> **Given records**
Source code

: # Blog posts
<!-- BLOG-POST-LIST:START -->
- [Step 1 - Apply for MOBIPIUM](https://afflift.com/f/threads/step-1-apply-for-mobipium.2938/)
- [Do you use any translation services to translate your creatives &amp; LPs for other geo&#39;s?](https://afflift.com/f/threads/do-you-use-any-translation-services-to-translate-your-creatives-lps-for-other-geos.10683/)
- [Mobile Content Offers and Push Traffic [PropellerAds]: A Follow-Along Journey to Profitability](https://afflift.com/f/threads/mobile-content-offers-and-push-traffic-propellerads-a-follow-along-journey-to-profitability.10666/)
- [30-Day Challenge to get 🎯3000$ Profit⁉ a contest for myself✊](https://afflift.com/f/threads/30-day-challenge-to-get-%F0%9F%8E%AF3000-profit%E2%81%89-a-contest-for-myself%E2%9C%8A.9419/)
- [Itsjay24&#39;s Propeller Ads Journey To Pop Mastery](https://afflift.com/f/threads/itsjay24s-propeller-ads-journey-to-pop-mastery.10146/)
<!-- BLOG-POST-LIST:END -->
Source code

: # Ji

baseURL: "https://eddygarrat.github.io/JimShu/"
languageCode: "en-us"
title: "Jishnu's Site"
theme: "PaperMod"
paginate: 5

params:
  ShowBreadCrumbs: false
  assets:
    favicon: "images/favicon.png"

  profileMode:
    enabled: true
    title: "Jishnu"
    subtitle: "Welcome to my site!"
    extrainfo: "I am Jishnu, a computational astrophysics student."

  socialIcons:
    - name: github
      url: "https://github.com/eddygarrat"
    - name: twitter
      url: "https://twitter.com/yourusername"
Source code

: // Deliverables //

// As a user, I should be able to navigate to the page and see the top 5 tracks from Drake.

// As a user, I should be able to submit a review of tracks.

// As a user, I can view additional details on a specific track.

> **Exercise objective**
Among the lines above, find each one containing the string "tracks" and copy it.

> **Answer box**
// As a user, I should be able to navigate to the page and see the top 5 tracks from Drake.
// As a user, I should be able to submit a review of tracks.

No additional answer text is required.